• _EXERCISE DIRECTIONS_: I need the lines below from the one with "发表于 2022-8-17 21:11" down to the one with "## Dependencies" reproduced exactly, both ends included, and nothing else.

• _RECORDS SUPPLIED_:

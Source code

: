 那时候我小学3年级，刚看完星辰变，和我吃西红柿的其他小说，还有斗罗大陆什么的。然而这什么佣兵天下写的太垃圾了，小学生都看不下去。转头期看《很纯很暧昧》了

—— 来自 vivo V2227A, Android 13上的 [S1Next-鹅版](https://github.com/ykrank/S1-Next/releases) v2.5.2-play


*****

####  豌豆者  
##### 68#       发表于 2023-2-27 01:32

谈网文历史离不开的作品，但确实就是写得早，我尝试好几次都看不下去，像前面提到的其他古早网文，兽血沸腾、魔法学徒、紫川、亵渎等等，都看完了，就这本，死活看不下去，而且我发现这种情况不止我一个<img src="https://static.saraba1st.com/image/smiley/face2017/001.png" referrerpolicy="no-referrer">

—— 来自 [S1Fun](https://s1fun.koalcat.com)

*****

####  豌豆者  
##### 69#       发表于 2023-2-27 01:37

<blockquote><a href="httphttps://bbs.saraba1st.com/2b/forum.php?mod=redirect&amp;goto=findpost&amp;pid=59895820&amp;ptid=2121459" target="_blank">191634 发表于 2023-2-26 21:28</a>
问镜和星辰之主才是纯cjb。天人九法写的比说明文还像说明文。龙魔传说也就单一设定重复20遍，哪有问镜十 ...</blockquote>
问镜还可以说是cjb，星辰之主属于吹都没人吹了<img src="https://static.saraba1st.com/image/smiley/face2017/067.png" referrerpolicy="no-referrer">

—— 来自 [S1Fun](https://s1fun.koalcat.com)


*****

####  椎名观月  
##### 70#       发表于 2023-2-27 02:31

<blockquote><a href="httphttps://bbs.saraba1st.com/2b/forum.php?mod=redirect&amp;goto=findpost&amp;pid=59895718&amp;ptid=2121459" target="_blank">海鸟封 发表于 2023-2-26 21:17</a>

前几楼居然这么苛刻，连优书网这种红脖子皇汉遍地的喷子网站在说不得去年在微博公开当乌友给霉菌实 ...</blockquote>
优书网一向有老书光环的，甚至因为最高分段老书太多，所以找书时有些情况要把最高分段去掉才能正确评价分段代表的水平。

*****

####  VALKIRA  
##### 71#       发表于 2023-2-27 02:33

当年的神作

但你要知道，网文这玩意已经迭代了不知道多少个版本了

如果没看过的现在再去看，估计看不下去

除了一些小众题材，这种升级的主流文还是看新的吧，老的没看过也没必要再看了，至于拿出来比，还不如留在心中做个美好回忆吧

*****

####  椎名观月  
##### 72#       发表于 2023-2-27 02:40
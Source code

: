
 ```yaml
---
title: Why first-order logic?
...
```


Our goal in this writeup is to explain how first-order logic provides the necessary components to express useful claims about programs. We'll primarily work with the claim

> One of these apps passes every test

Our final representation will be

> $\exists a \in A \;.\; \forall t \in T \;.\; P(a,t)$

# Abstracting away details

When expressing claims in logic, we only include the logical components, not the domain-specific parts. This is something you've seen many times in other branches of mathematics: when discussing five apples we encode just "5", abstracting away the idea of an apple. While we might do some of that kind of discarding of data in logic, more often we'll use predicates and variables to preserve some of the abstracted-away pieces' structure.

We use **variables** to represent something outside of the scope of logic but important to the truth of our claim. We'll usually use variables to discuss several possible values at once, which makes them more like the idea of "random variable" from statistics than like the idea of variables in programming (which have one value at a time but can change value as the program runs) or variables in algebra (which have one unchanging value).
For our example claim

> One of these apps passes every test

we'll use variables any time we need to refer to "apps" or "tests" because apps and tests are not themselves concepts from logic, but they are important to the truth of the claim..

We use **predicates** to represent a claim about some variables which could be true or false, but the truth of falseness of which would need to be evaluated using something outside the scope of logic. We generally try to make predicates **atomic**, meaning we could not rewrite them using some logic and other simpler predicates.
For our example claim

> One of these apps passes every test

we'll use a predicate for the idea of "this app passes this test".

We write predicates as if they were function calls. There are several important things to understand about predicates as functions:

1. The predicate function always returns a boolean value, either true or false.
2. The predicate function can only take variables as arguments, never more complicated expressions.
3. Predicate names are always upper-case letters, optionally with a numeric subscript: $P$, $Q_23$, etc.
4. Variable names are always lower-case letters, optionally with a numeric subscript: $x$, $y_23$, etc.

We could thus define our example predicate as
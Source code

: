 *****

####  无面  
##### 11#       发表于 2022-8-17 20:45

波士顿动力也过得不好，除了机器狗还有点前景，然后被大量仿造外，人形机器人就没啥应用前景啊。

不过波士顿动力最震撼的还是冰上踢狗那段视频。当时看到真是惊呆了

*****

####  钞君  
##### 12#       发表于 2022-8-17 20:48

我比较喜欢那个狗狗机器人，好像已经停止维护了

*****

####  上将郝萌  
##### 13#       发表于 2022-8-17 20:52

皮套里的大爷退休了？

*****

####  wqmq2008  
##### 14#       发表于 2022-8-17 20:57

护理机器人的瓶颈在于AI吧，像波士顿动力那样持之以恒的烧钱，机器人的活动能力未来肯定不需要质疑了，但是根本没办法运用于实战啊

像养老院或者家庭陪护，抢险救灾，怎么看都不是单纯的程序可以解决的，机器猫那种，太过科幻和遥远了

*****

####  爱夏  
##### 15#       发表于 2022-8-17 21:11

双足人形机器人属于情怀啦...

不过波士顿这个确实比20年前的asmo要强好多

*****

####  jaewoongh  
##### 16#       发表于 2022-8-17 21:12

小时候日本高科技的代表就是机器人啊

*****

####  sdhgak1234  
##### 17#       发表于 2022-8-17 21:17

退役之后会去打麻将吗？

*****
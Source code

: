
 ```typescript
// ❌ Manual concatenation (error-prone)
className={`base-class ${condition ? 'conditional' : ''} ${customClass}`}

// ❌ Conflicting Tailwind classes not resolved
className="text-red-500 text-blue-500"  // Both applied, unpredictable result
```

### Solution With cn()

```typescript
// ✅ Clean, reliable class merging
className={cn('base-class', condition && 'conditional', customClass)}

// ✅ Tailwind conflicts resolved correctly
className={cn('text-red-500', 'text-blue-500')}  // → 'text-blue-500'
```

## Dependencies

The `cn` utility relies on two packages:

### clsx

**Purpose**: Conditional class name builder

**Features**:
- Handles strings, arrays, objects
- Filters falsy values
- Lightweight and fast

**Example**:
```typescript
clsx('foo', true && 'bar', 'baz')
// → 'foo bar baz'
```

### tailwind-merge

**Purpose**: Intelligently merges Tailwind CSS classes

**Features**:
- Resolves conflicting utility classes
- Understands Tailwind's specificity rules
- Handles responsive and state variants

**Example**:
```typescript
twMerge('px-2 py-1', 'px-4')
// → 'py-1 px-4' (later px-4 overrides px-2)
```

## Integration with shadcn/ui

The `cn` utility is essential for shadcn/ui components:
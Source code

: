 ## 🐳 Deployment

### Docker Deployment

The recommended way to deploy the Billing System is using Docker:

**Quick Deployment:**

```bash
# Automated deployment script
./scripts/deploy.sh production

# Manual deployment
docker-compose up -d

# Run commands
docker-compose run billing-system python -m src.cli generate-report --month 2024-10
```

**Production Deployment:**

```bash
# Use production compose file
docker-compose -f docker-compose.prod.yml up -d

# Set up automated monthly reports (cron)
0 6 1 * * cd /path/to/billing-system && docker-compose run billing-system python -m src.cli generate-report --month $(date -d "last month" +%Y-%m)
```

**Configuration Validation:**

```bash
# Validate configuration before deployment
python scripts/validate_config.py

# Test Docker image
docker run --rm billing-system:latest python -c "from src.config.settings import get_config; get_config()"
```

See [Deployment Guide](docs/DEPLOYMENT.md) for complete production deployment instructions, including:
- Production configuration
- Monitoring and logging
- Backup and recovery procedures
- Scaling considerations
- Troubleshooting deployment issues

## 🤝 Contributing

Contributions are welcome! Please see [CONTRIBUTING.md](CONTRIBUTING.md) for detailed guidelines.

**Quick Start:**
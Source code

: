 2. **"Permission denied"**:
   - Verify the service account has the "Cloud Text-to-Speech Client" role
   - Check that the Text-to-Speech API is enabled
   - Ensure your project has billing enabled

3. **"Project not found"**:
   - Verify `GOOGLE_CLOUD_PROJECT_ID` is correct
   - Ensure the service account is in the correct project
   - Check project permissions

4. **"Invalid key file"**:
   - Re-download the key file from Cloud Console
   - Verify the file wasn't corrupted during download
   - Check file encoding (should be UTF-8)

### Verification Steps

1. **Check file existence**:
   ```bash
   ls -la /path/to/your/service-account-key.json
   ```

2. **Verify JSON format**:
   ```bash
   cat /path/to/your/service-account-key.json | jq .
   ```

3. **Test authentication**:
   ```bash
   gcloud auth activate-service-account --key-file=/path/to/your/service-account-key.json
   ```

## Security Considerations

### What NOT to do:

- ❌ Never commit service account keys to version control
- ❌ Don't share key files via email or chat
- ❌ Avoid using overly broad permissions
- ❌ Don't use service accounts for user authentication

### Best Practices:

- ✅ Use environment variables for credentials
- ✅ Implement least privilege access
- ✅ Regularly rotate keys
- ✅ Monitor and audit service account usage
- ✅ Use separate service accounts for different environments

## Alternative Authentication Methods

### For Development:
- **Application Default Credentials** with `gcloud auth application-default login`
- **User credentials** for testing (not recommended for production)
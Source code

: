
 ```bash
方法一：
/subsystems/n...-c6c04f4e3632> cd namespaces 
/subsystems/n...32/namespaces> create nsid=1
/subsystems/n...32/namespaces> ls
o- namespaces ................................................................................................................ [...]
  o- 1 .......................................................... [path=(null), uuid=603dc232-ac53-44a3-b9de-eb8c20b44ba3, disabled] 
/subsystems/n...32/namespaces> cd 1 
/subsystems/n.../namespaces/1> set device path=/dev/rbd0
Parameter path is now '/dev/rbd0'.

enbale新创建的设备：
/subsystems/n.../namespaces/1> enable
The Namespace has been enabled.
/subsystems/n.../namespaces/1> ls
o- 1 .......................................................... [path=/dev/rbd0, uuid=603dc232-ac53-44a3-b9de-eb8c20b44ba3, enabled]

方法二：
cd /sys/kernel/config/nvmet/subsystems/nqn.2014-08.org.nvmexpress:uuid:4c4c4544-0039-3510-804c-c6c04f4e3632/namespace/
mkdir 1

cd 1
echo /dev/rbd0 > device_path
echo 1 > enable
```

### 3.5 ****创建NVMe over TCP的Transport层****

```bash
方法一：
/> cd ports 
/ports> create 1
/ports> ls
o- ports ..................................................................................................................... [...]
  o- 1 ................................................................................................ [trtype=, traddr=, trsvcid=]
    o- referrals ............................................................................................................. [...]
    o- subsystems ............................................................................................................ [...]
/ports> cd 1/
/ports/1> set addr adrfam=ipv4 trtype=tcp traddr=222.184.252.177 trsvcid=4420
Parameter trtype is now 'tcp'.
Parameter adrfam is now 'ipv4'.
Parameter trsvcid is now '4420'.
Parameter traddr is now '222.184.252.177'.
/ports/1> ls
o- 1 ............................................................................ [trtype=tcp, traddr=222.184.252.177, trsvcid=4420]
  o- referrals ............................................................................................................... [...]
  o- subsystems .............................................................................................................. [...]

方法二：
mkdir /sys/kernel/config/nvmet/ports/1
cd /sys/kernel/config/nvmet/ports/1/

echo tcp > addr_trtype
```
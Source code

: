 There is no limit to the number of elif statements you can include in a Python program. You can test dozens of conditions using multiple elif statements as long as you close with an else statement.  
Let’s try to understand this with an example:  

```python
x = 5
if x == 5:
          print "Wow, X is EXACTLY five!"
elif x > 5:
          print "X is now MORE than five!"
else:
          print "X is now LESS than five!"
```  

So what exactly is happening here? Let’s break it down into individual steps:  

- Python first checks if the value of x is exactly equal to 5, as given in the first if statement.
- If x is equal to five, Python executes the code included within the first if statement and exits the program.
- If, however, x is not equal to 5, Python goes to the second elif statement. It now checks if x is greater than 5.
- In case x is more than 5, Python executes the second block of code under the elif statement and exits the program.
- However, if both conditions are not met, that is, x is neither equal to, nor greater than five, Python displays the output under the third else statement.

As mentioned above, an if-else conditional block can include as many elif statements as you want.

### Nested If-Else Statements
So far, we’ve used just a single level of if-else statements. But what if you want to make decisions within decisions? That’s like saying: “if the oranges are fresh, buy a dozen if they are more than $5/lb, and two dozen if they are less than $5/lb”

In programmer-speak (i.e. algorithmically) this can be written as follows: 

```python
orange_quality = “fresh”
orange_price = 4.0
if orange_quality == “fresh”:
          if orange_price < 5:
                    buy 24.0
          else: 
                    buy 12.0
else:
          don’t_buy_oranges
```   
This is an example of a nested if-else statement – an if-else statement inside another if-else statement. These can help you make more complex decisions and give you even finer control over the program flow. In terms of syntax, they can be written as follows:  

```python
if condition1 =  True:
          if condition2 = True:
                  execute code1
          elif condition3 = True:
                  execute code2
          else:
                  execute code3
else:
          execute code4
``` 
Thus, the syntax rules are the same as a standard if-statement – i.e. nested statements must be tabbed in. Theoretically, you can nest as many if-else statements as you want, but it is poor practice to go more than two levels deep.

• _SOLUTION BELOW_:
##### 15#       发表于 2022-8-17 21:11

双足人形机器人属于情怀啦...

不过波士顿这个确实比20年前的asmo要强好多

*****

####  jaewoongh  
##### 16#       发表于 2022-8-17 21:12

小时候日本高科技的代表就是机器人啊

*****

####  sdhgak1234  
##### 17#       发表于 2022-8-17 21:17

退役之后会去打麻将吗？

*****
Source code

:
 ```typescript
// ❌ Manual concatenation (error-prone)
className={`base-class ${condition ? 'conditional' : ''} ${customClass}`}

// ❌ Conflicting Tailwind classes not resolved
className="text-red-500 text-blue-500"  // Both applied, unpredictable result
```

### Solution With cn()

```typescript
// ✅ Clean, reliable class merging
className={cn('base-class', condition && 'conditional', customClass)}

// ✅ Tailwind conflicts resolved correctly
className={cn('text-red-500', 'text-blue-500')}  // → 'text-blue-500'
```

## Dependencies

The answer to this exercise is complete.